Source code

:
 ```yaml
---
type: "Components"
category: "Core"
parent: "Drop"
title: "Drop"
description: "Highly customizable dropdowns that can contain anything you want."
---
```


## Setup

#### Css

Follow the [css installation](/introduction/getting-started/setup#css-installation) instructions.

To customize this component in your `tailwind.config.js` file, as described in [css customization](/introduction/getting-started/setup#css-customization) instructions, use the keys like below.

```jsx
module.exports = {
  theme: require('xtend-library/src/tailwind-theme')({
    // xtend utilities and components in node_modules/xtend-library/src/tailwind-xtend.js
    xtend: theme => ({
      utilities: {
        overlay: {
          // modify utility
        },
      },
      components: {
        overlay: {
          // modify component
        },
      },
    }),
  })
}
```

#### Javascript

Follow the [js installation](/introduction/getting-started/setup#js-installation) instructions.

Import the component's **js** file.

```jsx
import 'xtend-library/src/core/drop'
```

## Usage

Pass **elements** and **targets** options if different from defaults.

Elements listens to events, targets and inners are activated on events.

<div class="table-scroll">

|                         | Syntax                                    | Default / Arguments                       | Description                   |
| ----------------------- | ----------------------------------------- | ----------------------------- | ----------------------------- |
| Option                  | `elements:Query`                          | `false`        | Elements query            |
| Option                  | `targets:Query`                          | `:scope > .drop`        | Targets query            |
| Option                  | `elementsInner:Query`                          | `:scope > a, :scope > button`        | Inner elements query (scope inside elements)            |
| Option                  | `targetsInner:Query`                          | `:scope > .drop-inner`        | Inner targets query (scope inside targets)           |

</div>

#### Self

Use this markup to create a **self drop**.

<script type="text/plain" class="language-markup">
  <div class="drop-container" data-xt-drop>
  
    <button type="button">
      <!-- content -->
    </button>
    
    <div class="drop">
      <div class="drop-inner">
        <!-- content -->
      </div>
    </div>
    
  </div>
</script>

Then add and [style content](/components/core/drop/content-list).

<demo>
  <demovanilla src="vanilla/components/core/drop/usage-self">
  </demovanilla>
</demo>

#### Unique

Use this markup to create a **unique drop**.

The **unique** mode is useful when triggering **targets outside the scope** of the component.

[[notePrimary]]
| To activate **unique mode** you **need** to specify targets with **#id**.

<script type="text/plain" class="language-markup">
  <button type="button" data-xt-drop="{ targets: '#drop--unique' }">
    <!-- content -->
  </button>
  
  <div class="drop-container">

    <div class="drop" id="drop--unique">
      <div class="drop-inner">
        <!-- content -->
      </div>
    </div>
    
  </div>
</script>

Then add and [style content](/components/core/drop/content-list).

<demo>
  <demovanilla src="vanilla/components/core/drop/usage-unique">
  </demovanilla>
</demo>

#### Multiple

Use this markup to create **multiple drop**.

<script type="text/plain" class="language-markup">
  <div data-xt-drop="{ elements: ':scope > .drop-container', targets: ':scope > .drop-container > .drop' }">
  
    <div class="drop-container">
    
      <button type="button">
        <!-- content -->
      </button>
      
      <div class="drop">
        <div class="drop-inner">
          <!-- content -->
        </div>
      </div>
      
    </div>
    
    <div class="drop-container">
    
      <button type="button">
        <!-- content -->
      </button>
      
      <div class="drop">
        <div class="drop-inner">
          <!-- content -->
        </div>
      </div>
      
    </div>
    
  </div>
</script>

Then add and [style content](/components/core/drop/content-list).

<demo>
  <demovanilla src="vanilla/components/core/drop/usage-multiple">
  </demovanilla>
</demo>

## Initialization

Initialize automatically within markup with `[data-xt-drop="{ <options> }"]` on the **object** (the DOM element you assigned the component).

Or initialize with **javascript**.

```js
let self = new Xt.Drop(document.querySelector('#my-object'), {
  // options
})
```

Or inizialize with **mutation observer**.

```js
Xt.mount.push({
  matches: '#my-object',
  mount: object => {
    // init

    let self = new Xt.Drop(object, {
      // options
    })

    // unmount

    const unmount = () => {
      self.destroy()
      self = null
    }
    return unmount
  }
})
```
##############################
* _Task requirements_:
The listing above must be written out again in its entirety, exactly as given.

* _Response to the task_:
Source code

:
 ```yaml
---
type: "Components"
category: "Core"
parent: "Drop"
title: "Drop"
description: "Highly customizable dropdowns that can contain anything you want."
---
```


## Setup

#### Css

Follow the [css installation](/introduction/getting-started/setup#css-installation) instructions.

To customize this component in your `tailwind.config.js` file, as described in [css customization](/introduction/getting-started/setup#css-customization) instructions, use the keys like below.

```jsx
module.exports = {
  theme: require('xtend-library/src/tailwind-theme')({
    // xtend utilities and components in node_modules/xtend-library/src/tailwind-xtend.js
    xtend: theme => ({
      utilities: {
        overlay: {
          // modify utility
        },
      },
      components: {
        overlay: {
          // modify component
        },
      },
    }),
  })
}
```

#### Javascript

Follow the [js installation](/introduction/getting-started/setup#js-installation) instructions.

Import the component's **js** file.

```jsx
import 'xtend-library/src/core/drop'
```

## Usage

Pass **elements** and **targets** options if different from defaults.

Elements listens to events, targets and inners are activated on events.

<div class="table-scroll">

|                         | Syntax                                    | Default / Arguments                       | Description                   |
| ----------------------- | ----------------------------------------- | ----------------------------- | ----------------------------- |
| Option                  | `elements:Query`                          | `false`        | Elements query            |
| Option                  | `targets:Query`                          | `:scope > .drop`        | Targets query            |
| Option                  | `elementsInner:Query`                          | `:scope > a, :scope > button`        | Inner elements query (scope inside elements)            |
| Option                  | `targetsInner:Query`                          | `:scope > .drop-inner`        | Inner targets query (scope inside targets)           |

</div>

#### Self

Use this markup to create a **self drop**.

<script type="text/plain" class="language-markup">
  <div class="drop-container" data-xt-drop>
  
    <button type="button">
      <!-- content -->
    </button>
    
    <div class="drop">
      <div class="drop-inner">
        <!-- content -->
      </div>
    </div>
    
  </div>
</script>

Then add and [style content](/components/core/drop/content-list).

<demo>
  <demovanilla src="vanilla/components/core/drop/usage-self">
  </demovanilla>
</demo>

#### Unique

Use this markup to create a **unique drop**.

The **unique** mode is useful when triggering **targets outside the scope** of the component.

[[notePrimary]]
| To activate **unique mode** you **need** to specify targets with **#id**.

<script type="text/plain" class="language-markup">
  <button type="button" data-xt-drop="{ targets: '#drop--unique' }">
    <!-- content -->
  </button>
  
  <div class="drop-container">

    <div class="drop" id="drop--unique">
      <div class="drop-inner">
        <!-- content -->
      </div>
    </div>
    
  </div>
</script>

Then add and [style content](/components/core/drop/content-list).

<demo>
  <demovanilla src="vanilla/components/core/drop/usage-unique">
  </demovanilla>
</demo>

#### Multiple

Use this markup to create **multiple drop**.

<script type="text/plain" class="language-markup">
  <div data-xt-drop="{ elements: ':scope > .drop-container', targets: ':scope > .drop-container > .drop' }">
  
    <div class="drop-container">
    
      <button type="button">
        <!-- content -->
      </button>
      
      <div class="drop">
        <div class="drop-inner">
          <!-- content -->
        </div>
      </div>
      
    </div>
    
    <div class="drop-container">
    
      <button type="button">
        <!-- content -->
      </button>
      
      <div class="drop">
        <div class="drop-inner">
          <!-- content -->
        </div>
      </div>
      
    </div>
    
  </div>
</script>

Then add and [style content](/components/core/drop/content-list).

<demo>
  <demovanilla src="vanilla/components/core/drop/usage-multiple">
  </demovanilla>
</demo>

## Initialization

Initialize automatically within markup with `[data-xt-drop="{ <options> }"]` on the **object** (the DOM element you assigned the component).

Or initialize with **javascript**.

```js
let self = new Xt.Drop(document.querySelector('#my-object'), {
  // options
})
```

Or inizialize with **mutation observer**.

```js
Xt.mount.push({
  matches: '#my-object',
  mount: object => {
    // init

    let self = new Xt.Drop(object, {
      // options
    })

    // unmount

    const unmount = () => {
      self.destroy()
      self = null
    }
    return unmount
  }
})
```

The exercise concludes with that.